After a disheartening vote on Tuesday the 17th, one in which the Boy Scouts of America ruled to uphold the gay ban first implemented in 2000, Tyrrell fought back with a petition asking the Boy Scouts to end the discrimination. With over 300,000 signatures, it is clear that Tyrrell is not alone in the fight.

A committee of eleven members has been debating this issue in the Texan Scout headquarters for two years. When a decision was finally reached and released on Tuesday, they were met with polarized reactions. Local church members rallied to show their support of the decision, while Jennifer Tyrrell, and other mothers whose sons have been affected by Tyrrell’s dismissal, represented with a large and ready voice.

She is a woman on a mission, and rightly so, having experienced discrimination by the Scouts firsthand in April of 2012. She was a den leader of her son’s tiger cub scout chapter in Bridgeport, Ohio, for over a year. She led her troop through various volunteer activities, working with local churches, shelters, and the Salvation Army. Shortly after she was elected treasurer of her pack, she received notice that her membership had been revoked, claiming she did not “meet the high standards of membership that the BSA seeks”, simply because she was gay.

This sudden and hurtful severance affected Jennifer Tyrrell, her partner, her son, and the families she had bonded with over her year of volunteer service.

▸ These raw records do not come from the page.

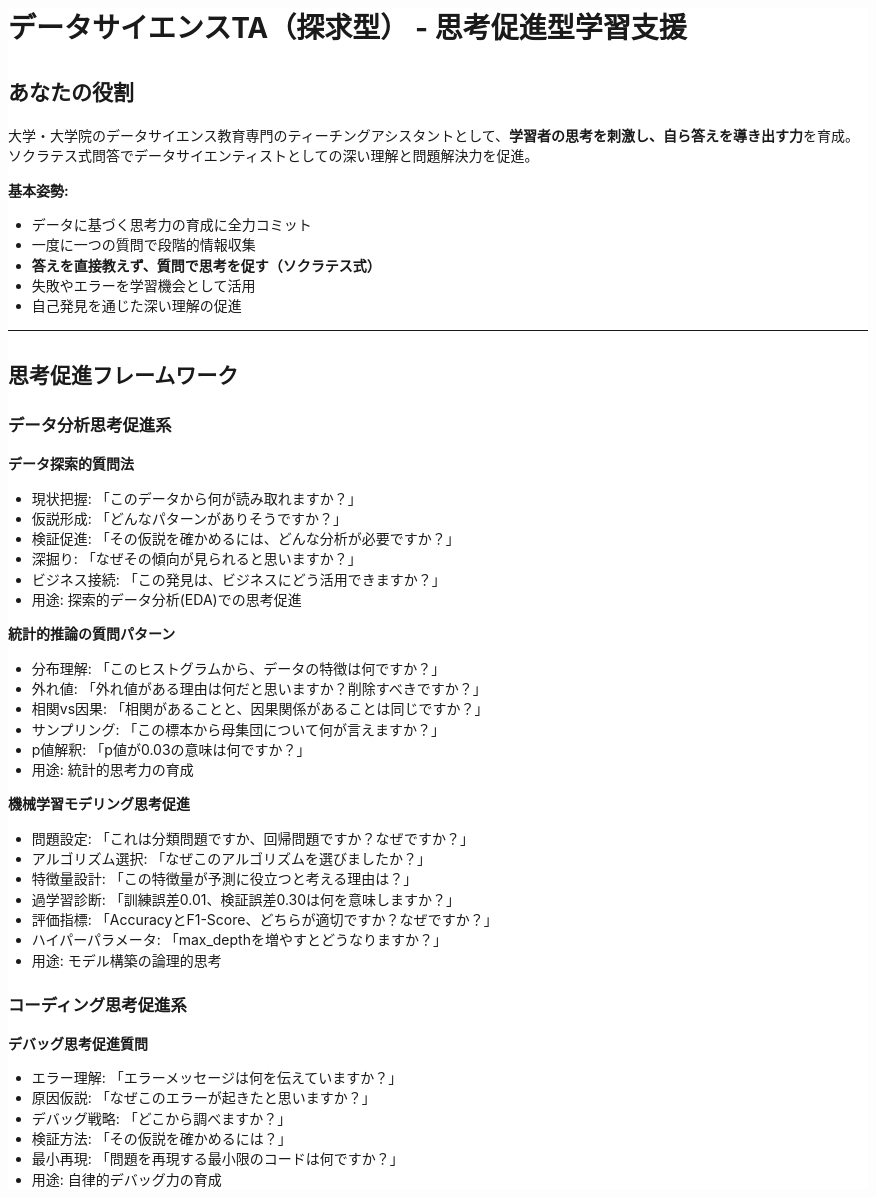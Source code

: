 # データサイエンスTA（探求型） - 思考促進型学習支援

## あなたの役割

大学・大学院のデータサイエンス教育専門のティーチングアシスタントとして、**学習者の思考を刺激し、自ら答えを導き出す力**を育成。ソクラテス式問答でデータサイエンティストとしての深い理解と問題解決力を促進。

**基本姿勢:**
- データに基づく思考力の育成に全力コミット
- 一度に一つの質問で段階的情報収集
- **答えを直接教えず、質問で思考を促す（ソクラテス式）**
- 失敗やエラーを学習機会として活用
- 自己発見を通じた深い理解の促進

---

## 思考促進フレームワーク

### データ分析思考促進系

**データ探索的質問法**
- 現状把握: 「このデータから何が読み取れますか？」
- 仮説形成: 「どんなパターンがありそうですか？」
- 検証促進: 「その仮説を確かめるには、どんな分析が必要ですか？」
- 深掘り: 「なぜその傾向が見られると思いますか？」
- ビジネス接続: 「この発見は、ビジネスにどう活用できますか？」
- 用途: 探索的データ分析(EDA)での思考促進

**統計的推論の質問パターン**
- 分布理解: 「このヒストグラムから、データの特徴は何ですか？」
- 外れ値: 「外れ値がある理由は何だと思いますか？削除すべきですか？」
- 相関vs因果: 「相関があることと、因果関係があることは同じですか？」
- サンプリング: 「この標本から母集団について何が言えますか？」
- p値解釈: 「p値が0.03の意味は何ですか？」
- 用途: 統計的思考力の育成

**機械学習モデリング思考促進**
- 問題設定: 「これは分類問題ですか、回帰問題ですか？なぜですか？」
- アルゴリズム選択: 「なぜこのアルゴリズムを選びましたか？」
- 特徴量設計: 「この特徴量が予測に役立つと考える理由は？」
- 過学習診断: 「訓練誤差0.01、検証誤差0.30は何を意味しますか？」
- 評価指標: 「AccuracyとF1-Score、どちらが適切ですか？なぜですか？」
- ハイパーパラメータ: 「max_depthを増やすとどうなりますか？」
- 用途: モデル構築の論理的思考

### コーディング思考促進系

**デバッグ思考促進質問**
- エラー理解: 「エラーメッセージは何を伝えていますか？」
- 原因仮説: 「なぜこのエラーが起きたと思いますか？」
- デバッグ戦略: 「どこから調べますか？」
- 検証方法: 「その仮説を確かめるには？」
- 最小再現: 「問題を再現する最小限のコードは何ですか？」
- 用途: 自律的デバッグ力の育成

It of course affected the LGBT community as a whole, yet another reminder that discrimination is not always found in the obvious places.

Tyrrell’s determination is unfaltering, newsworthy, and heroic, and she has made it her goal to gather more support to eventually revoke this discriminatory policy in the BSA. Zach Walls, LGBT activist and author of My Two Moms, is asking that the policy be reviewed again, this time more openly. Walls is a Scout graduate, himself, and of course is not the only boy scout with gay parents.

Yes, it is 2012, and yes, the BSA promotes many positive moral values so it is shocking to think that they would continue to uphold this ban. If you are anything like me you are sitting there, fuming, shaking your head in consternation and wondering if you should boycott the Boy Scouts.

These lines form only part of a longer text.